There appears little chance of confidence recovering any time soon given the uncertainty over what will happen next in Thailand’s febrile politics.
Months of anti-government protests in Bangkok have led to a drop in investment and tourists, while adding to worries among manufacturers already suffering from weak exports.
The University of the Thai Chamber of Commerce’s consumer confidence index fell to 67.8 in April from 68.8 in March. It has fallen for 13 months in a row and stands at its lowest level since November 2001.
In addition to the political unrest, the university listed weakness in exports and rising living costs as negative factors, along with the failure of the government to pay hundreds of thousands of farmers for rice it has bought from them.
Thailand has had a caretaker government with limited powers since December, when then Prime Minister Yingluck Shinawtra dissolved parliament and called a snap election. However, the vote in February was disrupted and subsequently annulled.
Yingluck was found guilty on Wednesday of violating the constitution and had to step down. She had agreed a July 20 date with the Election Commission for a new election but it is unclear if that will go ahead.
“There’s still no sign of a pick-up in the economy. Consumer confidence continued to weaken although the pace of the fall this month was not that big thanks to higher spending during the Songkran festival,” Thanavath Phonvichai, an economics professor at the university, told a briefing, referring to a holiday for Thailand’s new year.
“We expect consumption to remain weak, at least to the end of the second quarter. Any recovery in confidence will depend on some clarity in the political situation,” he added.
Domestic car sales tumbled nearly 47 percent in March from a year earlier. That partly reflected high sales early in 2013 thanks to a government subsidy for first-time buyers, but the troubled political climate has also deterred buyers.
Top convenience store chain CP All said last week that because of the political situation it expected sales to grow only 10 percent in 2014, below the average of 12 percent in recent years.

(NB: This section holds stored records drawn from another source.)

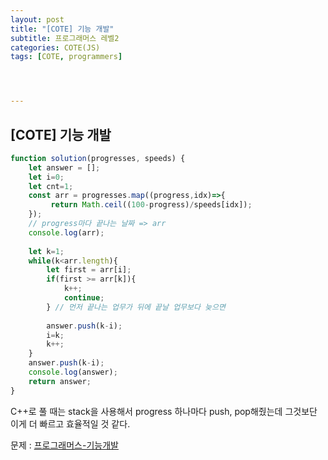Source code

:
 ```yaml
---
layout: post
title: "[COTE] 기능 개발"
subtitle: 프로그래머스 레벨2
categories: COTE(JS)
tags: [COTE, programmers]




---
```




## [COTE] 기능 개발

```javascript
function solution(progresses, speeds) {
    let answer = [];
    let i=0;
    let cnt=1;
    const arr = progresses.map((progress,idx)=>{
         return Math.ceil((100-progress)/speeds[idx]);
    });
    // progress마다 끝나는 날짜 => arr
    console.log(arr);
    
    let k=1;
    while(k<arr.length){
        let first = arr[i];
        if(first >= arr[k]){
            k++;
            continue;
        } // 먼저 끝나는 업무가 뒤에 끝날 업무보다 늦으면
        
        answer.push(k-i);
        i=k;
        k++;
    }
    answer.push(k-i);
    console.log(answer);
    return answer;
}
```

C++로 풀 때는 stack을 사용해서 progress 하나마다 push, pop해줬는데 그것보단 이게 더 빠르고 효율적일 것 같다.

문제 : [프로그래머스-기능개발](https://programmers.co.kr/learn/courses/30/lessons/42586?language=javascript)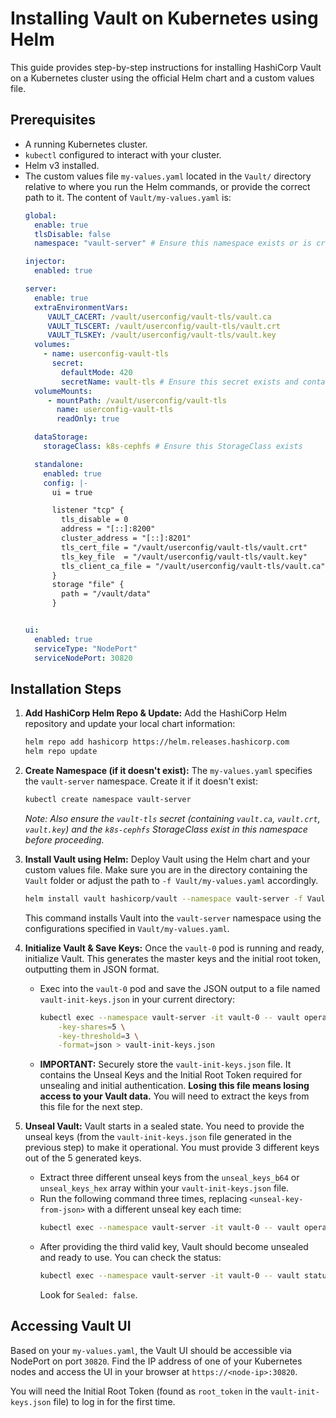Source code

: # Installing Vault on Kubernetes using Helm

This guide provides step-by-step instructions for installing HashiCorp Vault on a Kubernetes cluster using the official Helm chart and a custom values file.

## Prerequisites

*   A running Kubernetes cluster.
*   `kubectl` configured to interact with your cluster.
*   Helm v3 installed.
*   The custom values file `my-values.yaml` located in the `Vault/` directory relative to where you run the Helm commands, or provide the correct path to it. The content of `Vault/my-values.yaml` is:
    ```yaml
    global:
      enable: true
      tlsDisable: false
      namespace: "vault-server" # Ensure this namespace exists or is created

    injector:
      enabled: true

    server:
      enable: true
      extraEnvironmentVars:
         VAULT_CACERT: /vault/userconfig/vault-tls/vault.ca
         VAULT_TLSCERT: /vault/userconfig/vault-tls/vault.crt
         VAULT_TLSKEY: /vault/userconfig/vault-tls/vault.key
      volumes:
        - name: userconfig-vault-tls
          secret:
            defaultMode: 420
            secretName: vault-tls # Ensure this secret exists and contains vault.ca, vault.crt, vault.key
      volumeMounts:
         - mountPath: /vault/userconfig/vault-tls
           name: userconfig-vault-tls
           readOnly: true

      dataStorage:
        storageClass: k8s-cephfs # Ensure this StorageClass exists

      standalone:
        enabled: true
        config: |-
          ui = true

          listener "tcp" {
            tls_disable = 0
            address = "[::]:8200"
            cluster_address = "[::]:8201"
            tls_cert_file = "/vault/userconfig/vault-tls/vault.crt"
            tls_key_file  = "/vault/userconfig/vault-tls/vault.key"
            tls_client_ca_file = "/vault/userconfig/vault-tls/vault.ca"
          }
          storage "file" {
            path = "/vault/data"
          }


    ui:
      enabled: true
      serviceType: "NodePort"
      serviceNodePort: 30820
    ```

## Installation Steps

1.  **Add HashiCorp Helm Repo & Update:**
    Add the HashiCorp Helm repository and update your local chart information:
    ```bash
    helm repo add hashicorp https://helm.releases.hashicorp.com
    helm repo update
    ```

2.  **Create Namespace (if it doesn't exist):**
    The `my-values.yaml` specifies the `vault-server` namespace. Create it if it doesn't exist:
    ```bash
    kubectl create namespace vault-server
    ```
    *Note: Also ensure the `vault-tls` secret (containing `vault.ca`, `vault.crt`, `vault.key`) and the `k8s-cephfs` StorageClass exist in this namespace before proceeding.*

3.  **Install Vault using Helm:**
    Deploy Vault using the Helm chart and your custom values file. Make sure you are in the directory containing the `Vault` folder or adjust the path to `-f Vault/my-values.yaml` accordingly.
    ```bash
    helm install vault hashicorp/vault --namespace vault-server -f Vault/my-values.yaml
    ```
    This command installs Vault into the `vault-server` namespace using the configurations specified in `Vault/my-values.yaml`.

4.  **Initialize Vault & Save Keys:**
    Once the `vault-0` pod is running and ready, initialize Vault. This generates the master keys and the initial root token, outputting them in JSON format.
    *   Exec into the `vault-0` pod and save the JSON output to a file named `vault-init-keys.json` in your current directory:
        ```bash
        kubectl exec --namespace vault-server -it vault-0 -- vault operator init \
            -key-shares=5 \
            -key-threshold=3 \
            -format=json > vault-init-keys.json
        ```
    *   **IMPORTANT:** Securely store the `vault-init-keys.json` file. It contains the Unseal Keys and the Initial Root Token required for unsealing and initial authentication. **Losing this file means losing access to your Vault data.** You will need to extract the keys from this file for the next step.

5.  **Unseal Vault:**
    Vault starts in a sealed state. You need to provide the unseal keys (from the `vault-init-keys.json` file generated in the previous step) to make it operational. You must provide 3 different keys out of the 5 generated keys.
    *   Extract three different unseal keys from the `unseal_keys_b64` or `unseal_keys_hex` array within your `vault-init-keys.json` file.
    *   Run the following command three times, replacing `<unseal-key-from-json>` with a different unseal key each time:
        ```bash
        kubectl exec --namespace vault-server -it vault-0 -- vault operator unseal <unseal-key-from-json>
        ```
    *   After providing the third valid key, Vault should become unsealed and ready to use. You can check the status:
        ```bash
        kubectl exec --namespace vault-server -it vault-0 -- vault status
        ```
        Look for `Sealed: false`.

## Accessing Vault UI

Based on your `my-values.yaml`, the Vault UI should be accessible via NodePort on port `30820`. Find the IP address of one of your Kubernetes nodes and access the UI in your browser at `https://<node-ip>:30820`.

You will need the Initial Root Token (found as `root_token` in the `vault-init-keys.json` file) to log in for the first time.
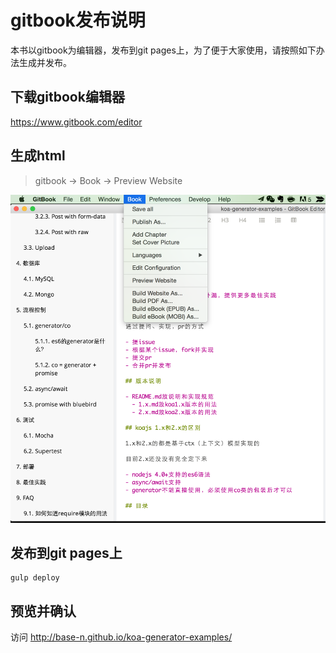 # gitbook发布说明

本书以gitbook为编辑器，发布到git pages上，为了便于大家使用，请按照如下办法生成并发布。

## 下载gitbook编辑器

https://www.gitbook.com/editor

## 生成html

> gitbook -> Book -> Preview Website

![](img/gitbook-preview.png)

## 发布到git pages上

```shell
gulp deploy
```

## 预览并确认

访问 http://base-n.github.io/koa-generator-examples/
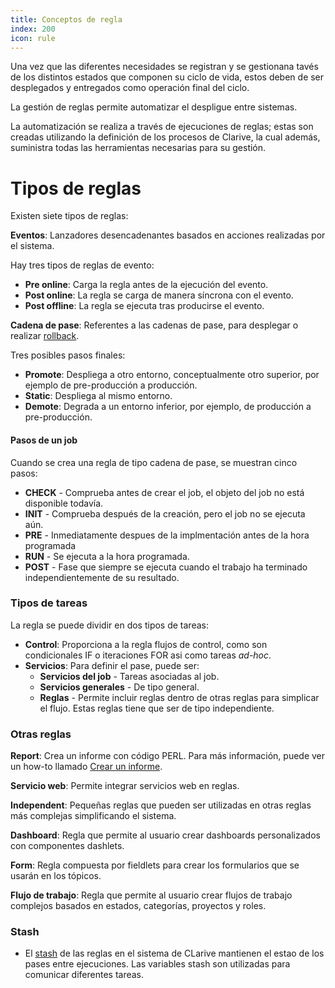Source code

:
 ```yaml
---
title: Conceptos de regla
index: 200
icon: rule
---
```


Una vez que las diferentes necesidades se registran y se gestionana tavés de los
distintos estados que componen su ciclo de vida, estos deben de ser desplegados
y entregados como operación final del ciclo.

La gestión de reglas permite automatizar el despligue entre sistemas.

La automatización se realiza a través de ejecuciones de reglas; estas son creadas
utilizando la definición de los procesos de Clarive, la cual además, suministra
todas las herramientas necesarias para su gestión.

Tipos de reglas
=================

Existen siete tipos de reglas:

**Eventos**: Lanzadores desencadenantes basados en acciones realizadas por el sistema.

Hay tres tipos de reglas de evento:

- **Pre online**: Carga la regla antes de la ejecución del evento.
- **Post online**: La regla se carga de manera síncrona con el evento.
- **Post offline**: La regla se ejecuta tras producirse el evento.

**Cadena de pase**: Referentes a las cadenas de pase, para desplegar o realizar
[rollback](concepts/rollback).

Tres posibles pasos finales:

- **Promote**: Despliega a otro entorno, conceptualmente otro superior, por ejemplo de
pre-producción a producción.
- **Static**: Despliega al mismo entorno.
- **Demote**: Degrada a un entorno inferior, por ejemplo, de producción a pre-producción.

#### Pasos de un job

Cuando se crea una regla de tipo cadena de pase, se muestran cinco pasos:

- **CHECK** - Comprueba antes de crear el job, el objeto del job no está disponible todavía.
- **INIT** - Comprueba después de la creación, pero el job no se ejecuta aún.
- **PRE** - Inmediatamente despues de la implmentación antes de la hora programada
- **RUN** - Se ejecuta a la hora programada.
- **POST** - Fase que siempre se ejecuta cuando el trabajo ha terminado independientemente
 de su resultado.

### Tipos de tareas

La regla se puede dividir en dos tipos de tareas:

- **Control**: Proporciona a la regla flujos de control, como son condicionales
IF o iteraciones FOR asi como tareas *ad-hoc*.
- **Servicios**: Para definir el pase, puede ser:
    - **Servicios del job** - Tareas asociadas al job.
    - **Servicios generales** - De tipo general.
    - **Reglas** - Permite incluir reglas dentro de otras reglas para simplicar el flujo.
    Estas reglas tiene que ser de tipo independiente.

### Otras reglas

**Report**: Crea un informe con código PERL. Para más información, puede ver un how-to llamado
[Crear un informe](how-to/create-reports).

**Servicio web**: Permite integrar servicios web en reglas.

**Independent**: Pequeñas reglas que pueden ser utilizadas en otras reglas más complejas simplificando el sistema.

**Dashboard**: Regla que permite al usuario crear dashboards personalizados con componentes dashlets.

**Form**:  Regla compuesta por fieldlets para crear los formularios que se usarán en los tópicos.

**Flujo de trabajo**: Regla que permite al usuario crear flujos de trabajo complejos basados en estados,
categorías, proyectos y roles.


### Stash
*  El [stash](concepts/stash) de las reglas en el sistema de CLarive mantienen el estao de los
pases entre ejecuciones. Las variables stash son utilizadas para comunicar diferentes tareas.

Tourism, which accounts for about 10 percent of the economy, has taken a hit, with arrivals down 5.85 percent in January-March from a year earlier, according to the Department of Tourism.
Economic growth forecasts for Thailand have been cut steadily since the political troubles flared up last November.
The central bank recently said it would reduce its 2014 growth forecast again in June from its most recent 2.7 percent. Last October it was expecting 4.8 percent.
Kasikorn Research Center has forecast just 1.8 percent and Singapore-based OCBC 1.5 percent.